De nos jours, la séparation des sexes à l’école a retrouvé des partisans, de même d’ailleurs que l’uniforme scolaire. Il n’est peut-être pas inutile de rappeler aux plus jeunes que des femmes se sont battues pour obtenir le droit de se vêtir librement, de troquer la jupe pour le pantalon et qu’en conséquence, il y a tout lieu de se méfier de la récupération que ne manqueront pas de faire de « La Journée de la jupe » ceux qui n’ont jamais accepté la mixité ni la liberté des femmes.

Imposture, enfin, dans le choix par le réalisateur d’une classe de collège où dominent les élèves à la peau brune.

Une profonde impression de malaise

On dira sans doute, et cela est vrai, que les scènes vues dans ce film existent bel et bien, ne sont pas inventées mais il faudra quand même qu’on nous explique pourquoi un film censé dénoncer l’intolérance et le sexisme dans les établissements scolaires montre presque exclusivement des Noirs et des Arabes, alors que les établissements scolaires sont fréquentés très majoritairement par des blancs ? Des blancs qu’on ne voit jamais dans des films censés dénoncer l’intolérance ou le sexisme…

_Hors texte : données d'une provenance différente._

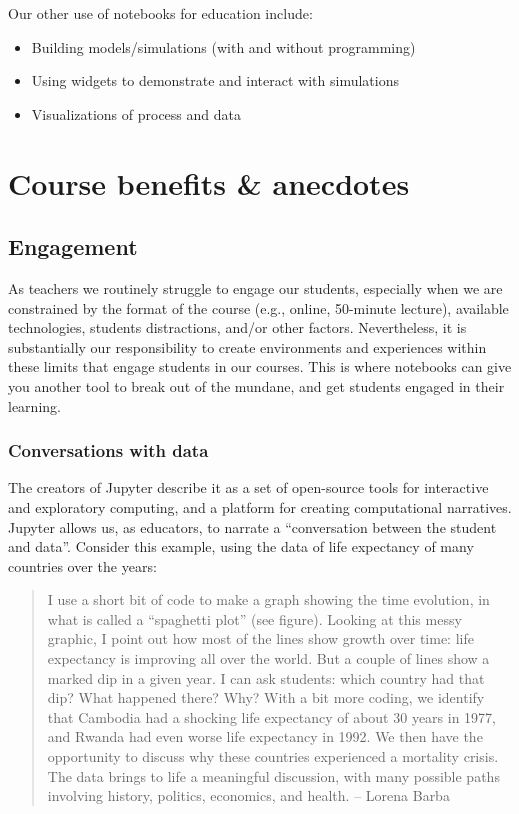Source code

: \documentclass[]{book}
\providecommand{\tightlist}{%
  \setlength{\itemsep}{0pt}\setlength{\parskip}{0pt}}
\begin{document}
Our other use of notebooks for education include:

\begin{itemize}
\tightlist
\item
  Building models/simulations (with and without programming)
\item
  Using widgets to demonstrate and interact with simulations
\item
  Visualizations of process and data
\end{itemize}

\section{Course benefits \& anecdotes}\label{course-benefits-anecdotes}

\subsection{Engagement}\label{engagement}

As teachers we routinely struggle to engage our students, especially
when we are constrained by the format of the course (e.g., online,
50-minute lecture), available technologies, students distractions,
and/or other factors. Nevertheless, it is substantially our
responsibility to create environments and experiences within these
limits that engage students in our courses. This is where notebooks can
give you another tool to break out of the mundane, and get students
engaged in their learning.

\subsubsection{Conversations with data}\label{conversations-with-data}

The creators of Jupyter describe it as a set of open-source tools for
interactive and exploratory computing, and a platform for creating
computational narratives. Jupyter allows us, as educators, to narrate a
``conversation between the student and data''. Consider this example,
using the data of life expectancy of many countries over the years:

\begin{quote}
I use a short bit of code to make a graph showing the time evolution, in
what is called a ``spaghetti plot'' (see figure). Looking at this messy
graphic, I point out how most of the lines show growth over time: life
expectancy is improving all over the world. But a couple of lines show a
marked dip in a given year. I can ask students: which country had that
dip? What happened there? Why? With a bit more coding, we identify that
Cambodia had a shocking life expectancy of about 30 years in 1977, and
Rwanda had even worse life expectancy in 1992. We then have the
opportunity to discuss why these countries experienced a mortality
crisis. The data brings to life a meaningful discussion, with many
possible paths involving history, politics, economics, and health. --
Lorena Barba
\end{quote}
\end{document}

Un film sur le machisme, le sexisme, la bêtise et l’intolérance, on pouvait en tourner partout dans de petits collèges ruraux de la France profonde, dans les lycées des beaux quartiers, privés ou non, dans les grandes écoles.

Pourquoi a-t-il fallu que Lilienfeld plante sa caméra là où il n’y a que des Noirs et des Arabes ? Pourquoi, lorsque l’on veut montrer la violence et l’intolérance, ne montre-t-on jamais que les Arabes et les Noirs ? Parce que les Arabes et les Noirs seraient culturellement ou génétiquement violents et intolérants ?

Que « La Journée de la jupe » soit encensée par l’extrême droite n’est pas le fait du hasard ; on y retrouve avec le thème d’une immigration inassimilée et inassimilable les « évidences » martelées par Le Pen depuis un demi-siècle.

Quoique le réalisateur s’en défende, ce film, avec tous ses sous-entendus, sur l’école, sur les jeunes, sur l’immigration, laisse une profonde impression de malaise.